Students raise their hands during lunch in the cafeteria at Hendron-Lone Oak Elementary in Kentucky. Aug. 6, 2015. (photo: Ellen O’Nan/AP)
Students raise their hands during lunch in the cafeteria at Hendron-Lone Oak Elementary in Kentucky. Aug. 6, 2015. (photo: Ellen O’Nan/AP)


How We Can Really Make America Great

By Kareem Abdul-Jabbar, The Washington Post

08 June 18

 

merica’s most dangerous enemy is not terrorism, war or immigration. The greatest threat to our country is ignorance.

A healthy democracy depends on knowledgeable discourse for survival, but our national conversation is incessantly muddied. Information is twisted, contorted and butchered — so much so that Americans struggle to reach informed decisions about which policies or politicians to support. In order to arm Americans with the ability to distinguish truth from distortion, we must implement critical thinking into our K-12 education system.

Sixty-two percent of American adults get their news from social media. During the 2016 election, malicious fake news stories were more popular and shared more often on Facebook than legitimate headlines. Facebook itself brags it has the power to influence voters. According to a former Facebook employee, “There’s an entire political team and a massive office in D.C. that tries to convince political advertisers that Facebook can convince users to vote one way or the other.”

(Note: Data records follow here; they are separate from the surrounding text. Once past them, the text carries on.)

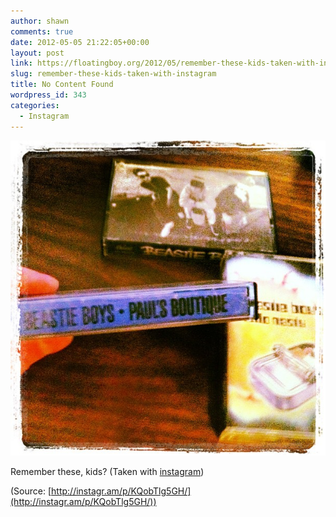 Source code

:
 ```yaml
---
author: shawn
comments: true
date: 2012-05-05 21:22:05+00:00
layout: post
link: https://floatingboy.org/2012/05/remember-these-kids-taken-with-instagram/
slug: remember-these-kids-taken-with-instagram
title: No Content Found
wordpress_id: 343
categories:
  - Instagram
---
```


[![](/assets/media/2012/06/tumblr_m3kjctLjfl1qzw17so1_1280.jpg)](http://instagr.am/p/KQobTlg5GH/)

Remember these, kids? (Taken with [instagram](http://instagr.am))

(Source: [http://instagr.am/p/KQobTlg5GH/](http://instagr.am/p/KQobTlg5GH/))
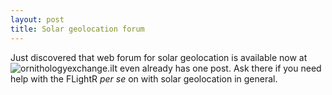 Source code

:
 ```yaml
---
layout: post
title: Solar geolocation forum
---
```

Just discovered that web forum for solar geolocation is available now at ![ornithologyexchange](http://ornithologyexchange.org/forums/forum/259-geolocator-discussion-support/).iIt even already has one post. Ask there if you need help with the FLightR _per se_ on with solar geolocation in general.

To make matters worse, we have junk science advocates in Congress (such as the senator who threw a snowball while on the Senate floor in an effort to disprove climate change); sanitized history lessons in schools (a history textbook describes slaves as “workers” and the Atlantic slave trade as a part of “patterns of immigration”); and Fox News, where only 10 percent of statements are true, according to PunditFact. Then of course, there’s our woefully uninformed president who routinely cries “Fake news!” in response to reports that are proven true.

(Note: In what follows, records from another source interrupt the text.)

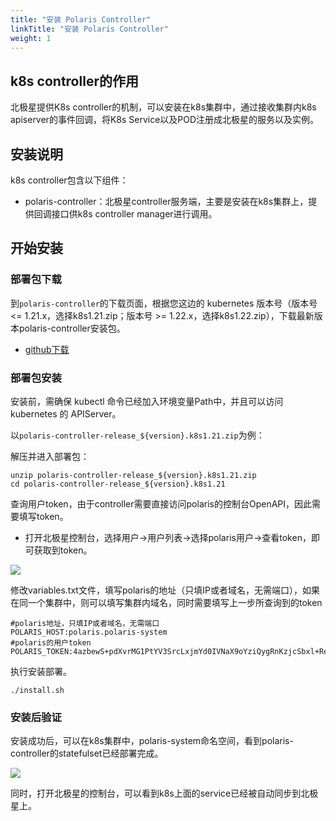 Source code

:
 ```yaml
---
title: "安装 Polaris Controller"
linkTitle: "安装 Polaris Controller"
weight: 1
---
```


## k8s controller的作用

北极星提供K8s controller的机制，可以安装在k8s集群中，通过接收集群内k8s apiserver的事件回调，将K8s Service以及POD注册成北极星的服务以及实例。

## 安装说明

k8s controller包含以下组件：

- polaris-controller：北极星controller服务端，主要是安装在k8s集群上，提供回调接口供k8s controller manager进行调用。

## 开始安装

### 部署包下载

到`polaris-controller`的下载页面，根据您这边的 kubernetes 版本号（版本号 <= 1.21.x，选择k8s1.21.zip；版本号 >= 1.22.x，选择k8s1.22.zip），下载最新版本polaris-controller安装包。

- [github下载](https://github.com/polarismesh/polaris-controller/releases)

### 部署包安装

安装前，需确保 kubectl 命令已经加入环境变量Path中，并且可以访问 kubernetes 的 APIServer。

以```polaris-controller-release_${version}.k8s1.21.zip```为例：

解压并进入部署包：

```
unzip polaris-controller-release_${version}.k8s1.21.zip
cd polaris-controller-release_${version}.k8s1.21
```

查询用户token，由于controller需要直接访问polaris的控制台OpenAPI，因此需要填写token。

- 打开北极星控制台，选择用户->用户列表->选择polaris用户->查看token，即可获取到token。

![](../images/controller/查看token.png)

修改variables.txt文件，填写polaris的地址（只填IP或者域名，无需端口），如果在同一个集群中，则可以填写集群内域名，同时需要填写上一步所查询到的token

```
#polaris地址，只填IP或者域名，无需端口
POLARIS_HOST:polaris.polaris-system
#polaris的用户token
POLARIS_TOKEN:4azbewS+pdXvrMG1PtYV3SrcLxjmYd0IVNaX9oYziQygRnKzjcSbxl+Reg7zYQC1gRrGiLzmMY+w+aCxOYI=
```

执行安装部署。

```
./install.sh
```

### 安装后验证

安装成功后，可以在k8s集群中，polaris-system命名空间，看到polaris-controller的statefulset已经部署完成。

![](../images/controller/pod详情.png)

同时，打开北极星的控制台，可以看到k8s上面的service已经被自动同步到北极星上。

Instead of acknowledging the leaks inside our own ship, we wave enormous flags, launch impressive fireworks, march in star-spangled parades and brag about American exceptionalism. We do everything to celebrate ourselves, but we do little to actually feed our malnourished democracy what it needs to thrive: informed citizens. Informed citizens are made, not born, and to make them, a nationally mandated program that teaches critical thinking in our schools is the lasting solution that we need.

Critical thinking isn’t just for political purposes — it also has practical career and life applications. It is a skill listed by employers, so learning how to think critically in childhood will increase employability in adulthood. It also appears to improve problem-solving abilities. A study of 85,000 teenagers across 44 countries and regions showed that students from countries that encourage critical thinking were better at problem-solving.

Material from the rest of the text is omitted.